Long before the story about the sexed-up dossier, BBC news director Richard Sambrook had raised concerns about Mr. Gilligan's reporting. But no one did anything about it. Instead, as news organizations tend to do, they circled the wagons. Mr. Gilligan's boss described his sexed-up story as "terrific journalism," and everyone passed it up the line. At the time, the brass were in open warfare with Alastair Campbell, Mr. Blair's hyper-aggressive former communications director, and so they dug in even deeper.

Astonishingly, the outfit that really blew the whistle on the BBC was — the BBC. Last week it aired an exposé of itself, a scathing documentary called A Fight to the Death. In it, veteran journalist John Ware said the broadcaster's executives had made "fatal mistakes" in their handling of the case, and had "bet the farm on a shaky foundation." In one panicky meeting, he reported, BBC director-general Greg Dyke said: "Have we effing got this right, because if we haven't we better go back on it now."

Even now, Dr. Kelly's role in this affair is not entirely clear. He seems to have said slightly different things to different people at different times. One thing is clear. He was rather sure Saddam had weapons. The documentary included a previously unaired interview with him in October of 2002, a month after the Prime Minister had made the case for war with his allegedly dodgy dossier. When asked whether there was an "immediate threat" from Iraqi weapons, he replied: "Yes there is. Even if they're not actually filled and deployed today, the capability exists to get them filled and deployed within a matter of days and weeks. So yes, there is a threat." He added that he thought Saddam would be reluctant to use them "in the buildup to war."

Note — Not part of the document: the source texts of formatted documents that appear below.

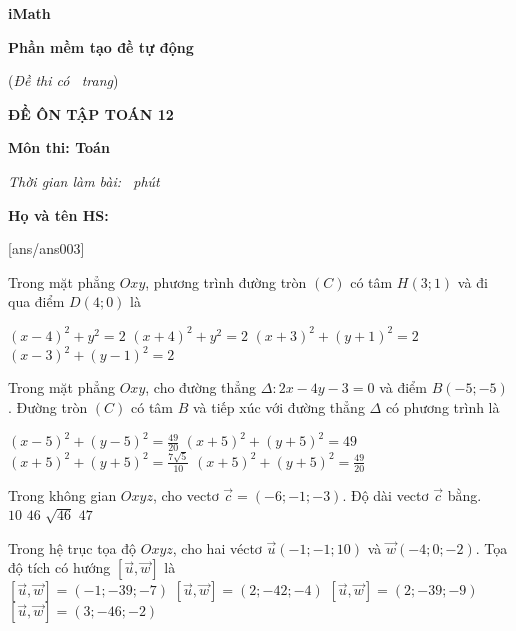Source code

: \documentclass[12pt,a4paper]{article}
\newcommand{\tenso}{iMath}
\newcommand{\tentruong}{Phần mềm tạo đề tự động}
\newcommand{\tenkythi}{ĐỀ ÔN TẬP TOÁN 12}
\newcommand{\tenmonthi}{Môn thi: Toán}
\newcommand{\thoigian}{}
\newcommand{\tieude}[2]{
    \noindent
    \begin{minipage}[b]{7cm}
        \centerline{\textbf{\fontsize{13}{0}\selectfont \tenso}}
        \centerline{\textbf{\fontsize{13}{0}\selectfont \tentruong}}
        \centerline{(\textit{Đề thi có #1\ trang})}
    \end{minipage}\hspace{1.5cm}
    \begin{minipage}[b]{9cm}
        \centerline{\textbf{\fontsize{13}{0}\selectfont \tenkythi}}
        \centerline{\textbf{\fontsize{13}{0}\selectfont \tenmonthi}}
        \centerline{\textit{\fontsize{12}{0}\selectfont Thời gian làm bài: \thoigian\ phút}}
    \end{minipage}
    \begin{minipage}[b]{10cm}
        \textbf{Họ và tên HS: }{\tiny\dotfill}
    \end{minipage}
    \begin{minipage}[b]{8cm}
        \hspace*{4cm}\fbox{\bf Mã đề: #2}
    \end{minipage}\vspace{3pt}
}
\newcommand{\chantrang}[2]{\rfoot{Trang \thepage $-$ Mã đề #2}}
\begin{document}


\tieude{\pageref{LastPage}}{003}

\chantrang{\pageref{LastPage}}{003}

\setcounter{page}{1}

\setcounter{ex}{0}
[ans/ans003]
\begin{ex}
 Trong mặt phẳng ${Oxy}$, phương trình đường tròn ${(C)}$ có tâm ${H(3;1)}$ và đi qua điểm $D(4;0)$ là
 
\choice
{ $\left(x - 4\right)^{2}+y^{2}=2$ }
   { $\left(x + 4\right)^{2}+y^{2}=2$ }
     { $\left(x + 3\right)^{2}+\left(y + 1\right)^{2}=2$ }
    { \True $\left(x - 3\right)^{2}+\left(y - 1\right)^{2}=2$ }
\end{ex}

\begin{ex}
 Trong mặt phẳng ${Oxy}$, cho đường thẳng $\Delta: 2 x - 4 y - 3=0$ và điểm ${B(-5;-5)}$. Đường tròn ${(C)}$ có tâm ${B}$ và tiếp xúc với đường thẳng $\Delta$ có phương trình là
 
\choice
{ $\left(x - 5\right)^{2}+\left(y - 5\right)^{2}=\frac{49}{20}$ }
   { $\left(x + 5\right)^{2}+\left(y + 5\right)^{2}=49$ }
     { $\left(x + 5\right)^{2}+\left(y + 5\right)^{2}=\frac{7 \sqrt{5}}{10}$ }
    { \True $\left(x + 5\right)^{2}+\left(y + 5\right)^{2}=\frac{49}{20}$ }
\end{ex}

\begin{ex}
 Trong không gian ${Oxyz}$, cho vectơ $\overrightarrow{c}=(-6;-1;-3)$. Độ dài vectơ $\overrightarrow{c}$ bằng.\\ 
\choice
{ ${10}$ }
   { ${46}$ }
     { \True ${\sqrt{46}}$ }
    { ${47}$ }
\end{ex}

\begin{ex}
 Trong hệ trục tọa độ ${Oxyz}$, cho hai véctơ $\overrightarrow{u}(-1;-1;10)$ và $\overrightarrow{w}(-4;0;-2)$. Tọa độ tích có hướng $\left[\overrightarrow{u},\overrightarrow{w}\right]$ là\\ 
\choice
{ $\left[\overrightarrow{u},\overrightarrow{w}\right]=(-1;-39;-7)$ }
   { \True $\left[\overrightarrow{u},\overrightarrow{w}\right]= (2;-42;-4)$ }
     { $\left[\overrightarrow{u},\overrightarrow{w}\right]=(2;-39;-9)$ }
    { $\left[\overrightarrow{u},\overrightarrow{w}\right]=(3;-46;-2)$ }
\end{ex}
\end{document}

Separately, in an article published posthumously, he wrote, "The long-term threat remains Iraq's development to military maturity of weapons of mass destruction — something that only regime change will avert."

Now we know that Dr. Kelly's first statement was almost surely wrong (although his second was almost surely right). It looks as if Saddam had nothing he could launch in 45 minutes, or even 45 weeks. He was a toothless tyrant.

But the war over the war in Iraq isn't really about the facts, or 45 minutes, or what went wrong with the intelligence, or who believed what when. It's a titanic clash of beliefs, between those who think the war was generally a good thing, and those who think it was rash, or dangerous, or opportunistic, or colonialist, or downright evil. It is not, mainly, about Iraq at all. It is a giant referendum on George Bush and the United States, and on those who chose to stand with them. And of one thing you can be sure: That war won't end any time soon.